Il est couvert d’une multitude de mousses et de lichens : c’est aussi sur son tronc que croit le gui, ce végétal pour lequel seul les Druides sembloient honorer le chêne ; ils le cueilloient avec des rites particuliers et le distribuoient au peuple avec des cérémonies bizarres, au commencement de chaque année : c’est ce qui a donné lieu au proverbe : A Gui l’an neuf. Ce végétal fournit la glu, avec laquelle on prend les oiseaux.

C’est encore principalement sur le chêne que se trouve ce champignon nommé Agaric dans les boutiques, quoiqu’il appartienne au genre Bolet, puisqu’il est composé comme lui de filets tubuleux et non de lames, comme les Agarics ; on le nomme aussi vulgairement Agaric de chêne, du nom de l’arbre sur lequel on le trouve : c’est un purgatif violent ; cette substance rapprochée sous le marteau, sert en chirurgies pour arrêter le sang qui coule des blessures ; bouillie et séchée, c’est la matière de l’amadou : aussi les Botanistes appellent-ils ce champignon Bolet amadouvier.

Le tronc, l’écorce, le gland de chêne sont criblés, parcourus, dévorés par une foule d’insectes e différentes classes, le Lucane, ou cerf volant, les Scarabés, les Charanson, les Cantharide ; une foule de Coléoptères s’en disputent la possession. Les larves de plus de quarante Phalènes s’y attachent ; les Pucerons y sont en quantité innombrable ; mais les Cynips qui s’y fixent, méritent sur-tout l’attention de l’observateur ; ce sont eux qui produisent à la surface supérieure et inférieure des feuilles ces tubérosités qu’on prendroit d’abord pour des fruits, et qu’on nomme vulgairement pommes de chêne : ces tubérosités sont une maladie causée par la piquure de l’individu femelle d’un de ces cynips qui soulève la pellicule de ces feuilles pour y déposer ses œufs ; ils éclosent ensuite dans les excroissances causées par cette piqure, et les petites larves y trouvent à se nourrir. La galle la plus estimée est celle appelée noix de Galle : elle est due au Cynips noir, et se trouve sur le chêne dans le Levant ; cette substance très-astringente noircit sur-le-champ toutes les eaux qui contiennent du fer ; elle est la base de l’encre, et sert aux foulons, aux tanneurs, aux chapeliers et aux teinturiers.

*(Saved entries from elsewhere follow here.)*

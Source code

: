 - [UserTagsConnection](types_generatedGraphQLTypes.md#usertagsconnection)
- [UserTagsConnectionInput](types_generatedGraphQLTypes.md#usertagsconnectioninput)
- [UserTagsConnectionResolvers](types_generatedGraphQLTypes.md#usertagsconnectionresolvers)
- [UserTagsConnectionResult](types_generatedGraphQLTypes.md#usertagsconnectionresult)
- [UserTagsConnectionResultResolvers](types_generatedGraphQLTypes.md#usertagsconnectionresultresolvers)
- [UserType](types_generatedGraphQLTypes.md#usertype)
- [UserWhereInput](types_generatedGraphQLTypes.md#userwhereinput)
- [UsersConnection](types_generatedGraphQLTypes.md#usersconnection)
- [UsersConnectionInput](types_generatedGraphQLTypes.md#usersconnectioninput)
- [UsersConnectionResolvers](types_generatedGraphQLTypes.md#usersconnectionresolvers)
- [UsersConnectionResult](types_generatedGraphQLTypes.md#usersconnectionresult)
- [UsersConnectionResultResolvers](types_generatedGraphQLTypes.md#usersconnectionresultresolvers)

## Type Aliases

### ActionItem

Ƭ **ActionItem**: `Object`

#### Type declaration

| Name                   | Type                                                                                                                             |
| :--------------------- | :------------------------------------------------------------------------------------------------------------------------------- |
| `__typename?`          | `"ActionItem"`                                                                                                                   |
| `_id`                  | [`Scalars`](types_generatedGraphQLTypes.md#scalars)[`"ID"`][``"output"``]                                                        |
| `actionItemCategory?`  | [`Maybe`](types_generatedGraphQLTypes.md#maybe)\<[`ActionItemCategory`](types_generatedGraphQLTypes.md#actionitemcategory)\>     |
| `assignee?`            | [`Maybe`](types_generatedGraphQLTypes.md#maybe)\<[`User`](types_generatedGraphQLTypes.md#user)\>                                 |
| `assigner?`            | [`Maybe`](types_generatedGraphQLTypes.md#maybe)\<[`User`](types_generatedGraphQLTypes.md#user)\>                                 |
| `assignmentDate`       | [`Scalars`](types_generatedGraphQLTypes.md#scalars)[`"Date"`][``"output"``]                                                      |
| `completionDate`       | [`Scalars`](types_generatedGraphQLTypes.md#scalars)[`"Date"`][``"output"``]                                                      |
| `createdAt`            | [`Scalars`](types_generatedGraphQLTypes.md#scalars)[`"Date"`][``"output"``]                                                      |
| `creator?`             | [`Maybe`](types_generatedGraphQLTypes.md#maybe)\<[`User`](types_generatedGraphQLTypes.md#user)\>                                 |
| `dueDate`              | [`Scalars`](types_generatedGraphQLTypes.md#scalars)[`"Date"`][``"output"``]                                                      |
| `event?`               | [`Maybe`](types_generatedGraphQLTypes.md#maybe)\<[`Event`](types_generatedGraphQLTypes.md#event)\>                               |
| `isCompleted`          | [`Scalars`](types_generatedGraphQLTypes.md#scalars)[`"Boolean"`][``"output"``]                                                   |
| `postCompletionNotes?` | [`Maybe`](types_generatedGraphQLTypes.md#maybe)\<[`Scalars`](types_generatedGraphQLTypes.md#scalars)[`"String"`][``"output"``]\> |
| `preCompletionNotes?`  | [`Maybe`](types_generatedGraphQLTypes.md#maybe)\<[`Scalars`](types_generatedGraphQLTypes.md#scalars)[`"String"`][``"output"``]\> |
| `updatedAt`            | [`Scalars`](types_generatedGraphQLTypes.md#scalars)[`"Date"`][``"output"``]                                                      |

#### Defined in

Les autres espèces de chênes les plus remarquables, sont le chene liegier : voyez Liége ; le chêne vert. Ses feuilles sont lisses comme celles du houx ; son bois dur sert à faire des poulies et des manches de maillets ; son gland se vend dans les marchés, en Espagne, comme la châtaigne. Le chêne coccifère est un arbre en buisson, garni de petites feuilles lisses et luisantes ; il nourrit cet insecte utile, le Coccus du chêne, appellé vulgairement Kermès ; ce coccus ressemble à une petite coque sphérique attachée sur l’écorce de l’arbre ; c’est là qu’il se nourrit, se métamorphose, pond et meurt. On recueille cet insecte pour faire la couleur rouge, et on l’appelle dans le commerce graine d’écarlate. Nous voyons combien un seul arbre nous procure d’objets d’étude et d’étonnement. Ce n’étoit pas sans raison que Rousseau disoit qu’il lui suffisoit d’une botte de foin pour lui donner des sujets de méditation et d’amusement pour toute sa vie.